Authors: Danielle Jaida & Bennett Jones
Mme had partaken of rather a lot of wine. I could tell from the way she spoke, kneading the words in her mouth as if they were dough.
“Brother,” said Royston, and in his voice I thought I could hear the rumbling of falling rock in the Ke-Han tunnels, “tell your wife to hold her tongue, else I may lose my temper.”
She laughed, high and shrill, and I found myself wishing she would be quiet, or that the chatelain at least would quiet her. I stole a glance at the children to find William watching the Margrave with an eager sort of anticipation, while Etienne and Alexander stared at their uncle with a mixture of horror and awe. Emilie’s hair hung in her eyes, the way it did when she was trying not to cry.
“What are you going to do? Blow me to smithereens, perhaps?” Mme asked pointedly. There were two spots of color rising high on her cheeks, and she was trembling. Despite the poor constitution she spoke so often of having, she seemed in no danger of fainting now.
“That would be against the law,” the Margrave replied. His voice seemed to have two layers, the external worn thin to reveal the one beneath, which was sharp and unpleasant as a row of crocodile teeth. “I’m quite sure that I needn’t go to such extreme measures to shut your mouth.”
“Brother,” the chatelain warned.
“This is an outrage,” Mme pressed; a moment later she’d slammed her wineglass down on the table so vehemently I was stunned when it didn’t break. “We’ve given you our home, our hospitality—”
“And it has been truly hospitable,” the Margrave replied, on the edge of a sneer.
“How dare you?” Mme said, her lips trembling. “How dare he!”
“I merely feel,” the Margrave countered neatly, “that you should keep your mouth shut when you know so very little about the subject at hand.”
“I know this much!” The Mme had never struck me as frightening before—inflexible, yes, and often selfish, but never so unforgiving or unkind—but now I found myself drawing away from her, wrapping my arms around Emilie and letting her hide her face against my shoulder. “You did a disservice to your country—betrayed your king by taking up with that fool in the first place—and because you did, why we . . . we might have gone to war over it! It’s unnatural, and yet you—you had the audacity to be so indiscreet—”
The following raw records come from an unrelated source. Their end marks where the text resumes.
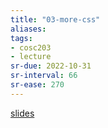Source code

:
 ```yaml
---
title: "03-more-css"
aliases: 
tags: 
- cosc203
- lecture
sr-due: 2022-10-31
sr-interval: 66
sr-ease: 270
---
```


[slides](https://blackboard.otago.ac.nz/bbcswebdav/pid-2964467-dt-content-rid-18940944_1/courses/COSC203_S2DNI_2022/COSC203_lecture3%281%29.pdf)
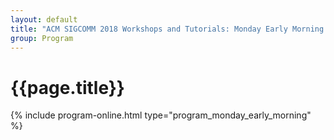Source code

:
 ```yaml
---
layout: default
title: "ACM SIGCOMM 2018 Workshops and Tutorials: Monday Early Morning Session"
group: Program
---
```


# {{page.title}}
{% include program-online.html type="program_monday_early_morning" %}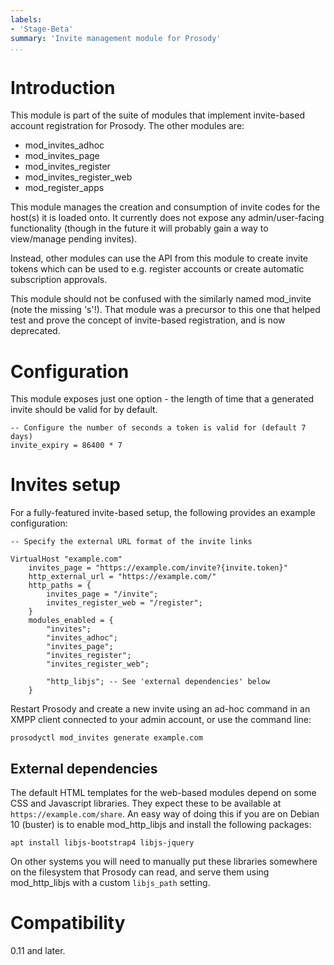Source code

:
 ```yaml
---
labels:
- 'Stage-Beta'
summary: 'Invite management module for Prosody'
...
```


Introduction
============

This module is part of the suite of modules that implement invite-based
account registration for Prosody. The other modules are:

- mod_invites_adhoc
- mod_invites_page
- mod_invites_register
- mod_invites_register_web
- mod_register_apps

This module manages the creation and consumption of invite codes for the
host(s) it is loaded onto. It currently does not expose any admin/user-facing
functionality (though in the future it will probably gain a way to view/manage
pending invites).

Instead, other modules can use the API from this module to create invite tokens
which can be used to e.g. register accounts or create automatic subscription
approvals.

This module should not be confused with the similarly named mod_invite (note the
missing 's'!). That module was a precursor to this one that helped test and prove
the concept of invite-based registration, and is now deprecated.

# Configuration

This module exposes just one option - the length of time that a generated invite
should be valid for by default.

``` {.lua}
-- Configure the number of seconds a token is valid for (default 7 days)
invite_expiry = 86400 * 7
```

# Invites setup

For a fully-featured invite-based setup, the following provides an example
configuration:

``` {.lua}
-- Specify the external URL format of the invite links

VirtualHost "example.com"
    invites_page = "https://example.com/invite?{invite.token}"
    http_external_url = "https://example.com/"
    http_paths = {
        invites_page = "/invite";
        invites_register_web = "/register";
    }
    modules_enabled = {
        "invites";
        "invites_adhoc";
        "invites_page";
        "invites_register";
        "invites_register_web";

        "http_libjs"; -- See 'external dependencies' below
    }
```

Restart Prosody and create a new invite using an ad-hoc command in an XMPP client connected
to your admin account, or use the command line:

    prosodyctl mod_invites generate example.com

## External dependencies

The default HTML templates for the web-based modules depend on some CSS and Javascript
libraries. They expect these to be available at `https://example.com/share`. An easy
way of doing this if you are on Debian 10 (buster) is to enable mod_http_libjs and install
the following packages:

    apt install libjs-bootstrap4 libjs-jquery

On other systems you will need to manually put these libraries somewhere on the filesystem
that Prosody can read, and serve them using mod_http_libjs with a custom `libjs_path`
setting.

# Compatibility

0.11 and later.
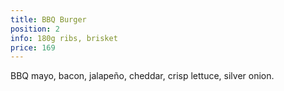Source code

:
 ```yaml
---
title: BBQ Burger
position: 2
info: 180g ribs, brisket
price: 169
---
```


BBQ mayo, bacon, jalapeño, cheddar, crisp lettuce, silver onion.
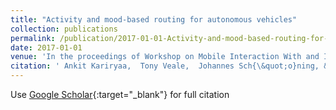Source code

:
 ```yaml
---
title: "Activity and mood-based routing for autonomous vehicles"
collection: publications
permalink: /publication/2017-01-01-Activity-and-mood-based-routing-for-autonomous-vehicles
date: 2017-01-01
venue: 'In the proceedings of Workshop on Mobile Interaction With and In Autonomous Vehicles workshop at MobileHCI'
citation: ' Ankit Kariryaa,  Tony Veale,  Johannes Sch{\&quot;o}ning, &quot;Activity and mood-based routing for autonomous vehicles.&quot; In the proceedings of Workshop on Mobile Interaction With and In Autonomous Vehicles workshop at MobileHCI, 2017.'
---
```

Use [Google Scholar](https://scholar.google.com/scholar?q=Activity+and+mood+based+routing+for+autonomous+vehicles){:target="_blank"} for full citation
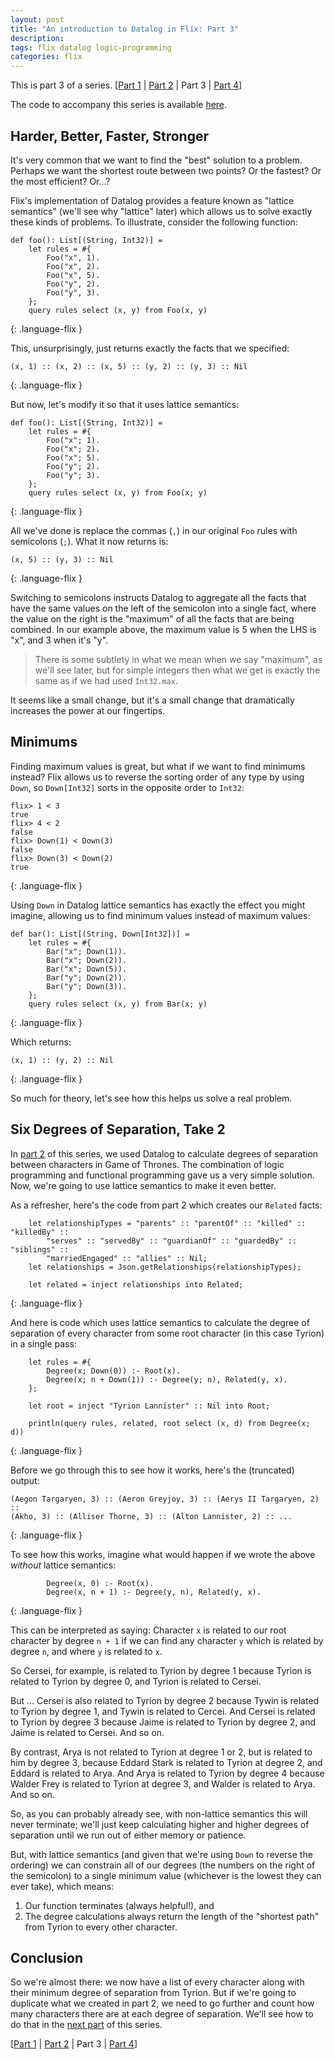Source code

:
 ```yaml
---
layout: post
title: "An introduction to Datalog in Flix: Part 3"
description: 
tags: flix datalog logic-programming
categories: flix
---
```


This is part 3 of a series. [[Part 1](http://paulbutcher.com/blog/2022/datalog1/) \| [Part 2](http://paulbutcher.com/blog/2022/datalog2/) \| Part 3 \| [Part 4](http://paulbutcher.com/blog/2022/datalog4/)]

The code to accompany this series is available [here](https://github.com/paulbutcher/datalog-flix).

## Harder, Better, Faster, Stronger

It's very common that we want to find the "best" solution to a problem. Perhaps we want the shortest route between two points? Or the fastest? Or the most efficient? Or...?

Flix's implementation of Datalog provides a feature known as "lattice semantics" (we'll see why "lattice" later) which allows us to solve exactly these kinds of problems. To illustrate, consider the following function:

```
def foo(): List[(String, Int32)] =
    let rules = #{
        Foo("x", 1).
        Foo("x", 2).
        Foo("x", 5).
        Foo("y", 2).
        Foo("y", 3).
    };
    query rules select (x, y) from Foo(x, y)
```
{: .language-flix }

This, unsurprisingly, just returns exactly the facts that we specified:

```
(x, 1) :: (x, 2) :: (x, 5) :: (y, 2) :: (y, 3) :: Nil
```
{: .language-flix }

But now, let's modify it so that it uses lattice semantics:

```
def foo(): List[(String, Int32)] =
    let rules = #{
        Foo("x"; 1).
        Foo("x"; 2).
        Foo("x"; 5).
        Foo("y"; 2).
        Foo("y"; 3).
    };
    query rules select (x, y) from Foo(x; y)
```
{: .language-flix }

All we've done is replace the commas (`,`) in our original `Foo` rules with semicolons (`;`). What it now returns is:

```
(x, 5) :: (y, 3) :: Nil  
``` 
{: .language-flix }

Switching to semicolons instructs Datalog to aggregate all the facts that have the same values on the left of the semicolon into a single fact, where the value on the right is the "maximum" of all the facts that are being combined. In our example above, the maximum value is 5 when the LHS is "x", and 3 when it's "y".

> There is some subtlety in what we mean when we say "maximum", as we'll see later, but for simple integers then what we get is exactly the same as if we had used `Int32.max`.

It seems like a small change, but it's a small change that dramatically increases the power at our fingertips.

## Minimums

Finding maximum values is great, but what if we want to find minimums instead? Flix allows us to reverse the sorting order of any type by using `Down`, so `Down[Int32]` sorts in the opposite order to `Int32`:

```
flix> 1 < 3                                                                    
true                                                                            
flix> 4 < 2
false                                                                           
flix> Down(1) < Down(3)
false                                                                           
flix> Down(3) < Down(2)
true
```
{: .language-flix }

Using `Down` in Datalog lattice semantics has exactly the effect you might imagine, allowing us to find minimum values instead of maximum values:

```
def bar(): List[(String, Down[Int32])] =
    let rules = #{
        Bar("x"; Down(1)).
        Bar("x"; Down(2)).
        Bar("x"; Down(5)).
        Bar("y"; Down(2)).
        Bar("y"; Down(3)).
    };
    query rules select (x, y) from Bar(x; y)
```
{: .language-flix }

Which returns:

```
(x, 1) :: (y, 2) :: Nil 
```
{: .language-flix }

So much for theory, let's see how this helps us solve a real problem.

## Six Degrees of Separation, Take 2

In [part 2](http://paulbutcher.com/blog/2022/datalog2/) of this series, we used Datalog to calculate degrees of separation between characters in Game of Thrones. The combination of logic programming and functional programming gave us a very simple solution. Now, we're going to use lattice semantics to make it even better.

As a refresher, here's the code from part 2 which creates our `Related` facts:

```
    let relationshipTypes = "parents" :: "parentOf" :: "killed" :: "killedBy" ::
        "serves" :: "servedBy" :: "guardianOf" :: "guardedBy" :: "siblings" ::
        "marriedEngaged" :: "allies" :: Nil;
    let relationships = Json.getRelationships(relationshipTypes);

    let related = inject relationships into Related;
```
{: .language-flix }

And here is code which uses lattice semantics to calculate the degree of separation of every character from some root character (in this case Tyrion) in a single pass:

```
    let rules = #{
        Degree(x; Down(0)) :- Root(x).
        Degree(x; n + Down(1)) :- Degree(y; n), Related(y, x).
    };

    let root = inject "Tyrion Lannister" :: Nil into Root;

    println(query rules, related, root select (x, d) from Degree(x; d))
```
{: .language-flix }

Before we go through this to see how it works, here's the (truncated) output:

```
(Aegon Targaryen, 3) :: (Aeron Greyjoy, 3) :: (Aerys II Targaryen, 2) :: 
(Akho, 3) :: (Alliser Thorne, 3) :: (Alton Lannister, 2) :: ...
```
{: .language-flix }

To see how this works, imagine what would happen if we wrote the above *without* lattice semantics:

```
        Degree(x, 0) :- Root(x).
        Degree(x, n + 1) :- Degree(y, n), Related(y, x).
```
{: .language-flix }

This can be interpreted as saying: Character `x` is related to our root character by degree `n + 1` if we can find any character `y` which is related by degree `n`, and where `y` is related to `x`.

So Cersei, for example, is related to Tyrion by degree 1 because Tyrion is related to Tyrion by degree 0, and Tyrion is related to Cersei.

But ... Cersei is also related to Tyrion by degree 2 because Tywin is related to Tyrion by degree 1, and Tywin is related to Cercei. And Cersei is related to Tyrion by degree 3 because Jaime is related to Tyrion by degree 2, and Jaime is related to Cersei. And so on.

By contrast, Arya is not related to Tyrion at degree 1 or 2, but is related to him by degree 3, because Eddard Stark is related to Tyrion at degree 2, and Eddard is related to Arya. And Arya is related to Tyrion by degree 4 because Walder Frey is related to Tyrion at degree 3, and Walder is related to Arya. And so on.

So, as you can probably already see, with non-lattice semantics this will never terminate; we'll just keep calculating higher and higher degrees of separation until we run out of either memory or patience.

But, with lattice semantics (and given that we're using `Down` to reverse the ordering) we can constrain all of our degrees (the numbers on the right of the semicolon) to a single minimum value (whichever is the lowest they can ever take), which means:

1. Our function terminates (always helpful!), and
2. The degree calculations always return the length of the "shortest path" from Tyrion to every other character.

## Conclusion

So we're almost there: we now have a list of every character along with their minimum degree of separation from Tyrion. But if we're going to duplicate what we created in part 2, we need to go further and count how many characters there are at each degree of separation. We'll see how to do that in the [next part](http://paulbutcher.com/blog/2022/datalog4/) of this series.

[[Part 1](http://paulbutcher.com/blog/2022/datalog1/) \| [Part 2](http://paulbutcher.com/blog/2022/datalog2/) \| Part 3 \| [Part 4](http://paulbutcher.com/blog/2022/datalog4/)]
“Marjorie,” the chatelain almost shouted.
He never called Mme by her first name. In the course of five minutes, he’d used it twice.
I hardly dared, but suddenly I found myself looking at the Margrave in the midst of all this. His face was white as a ghost’s, his jaw clenched, his eyes fiercely dark. When I combined what I knew of the Margrave as he was now with his stories from the past, I wondered if he wouldn’t set something on fire or use his Talent out of anger.
Surely he wouldn’t, I told myself.
Emilie was on the verge of crying. I stroked her hair.
“Madam,” the Margrave ground out in a voice like sharpening knives, “this may come as an immense surprise to you, considering how highly you esteem your intellect, yet I must confess there is a great deal in this world about which you know less than nothing. I say ‘less than’ because you are informed incorrectly—and being both tenacious and pompous, you cling to this misinformation as a pit bull to the bone, which makes you far more dangerous and contemptible than even the stupidest of men.”
After that, no one said anything for a very long minute. I could hear the sounds Mme made as she searched for something to say, her breaths rasping; I could almost hear the moment when the entirety of the Margrave’s insult had sunk in at last.
Then everything happened at once, the chatelain and Margrave Royston and Mme shouting at one another; the Mme’s wineglass being knocked over; the chatelain pounding the table with his fist over and over until it threatened to split along the grain; and above all that, a crackling tension that made the hairs on the back of my neck stand on end and which came from where the Margrave was seated, perfectly still. I knew at once that it was his Talent, and whether he was searching to employ it or to check it, I wasn’t sure.
“Only an idiot,” Mme was screaming hoarsely, “would be so incompetent as to—”
“The Arlemagnes are damned shirkers, that’s what they are,” the chatelain was bellowing over all that. “Shirkers of responsibility, dogs in a fight, cowards and bastards all, and I can’t say, Royston, I can’t say as I approve of any of your damn choices, but this—”
“Is too much!” Mme barked. She clutched at her breast. “To come here—to poison our children—to allow them to worship you, when you are no more than a common—”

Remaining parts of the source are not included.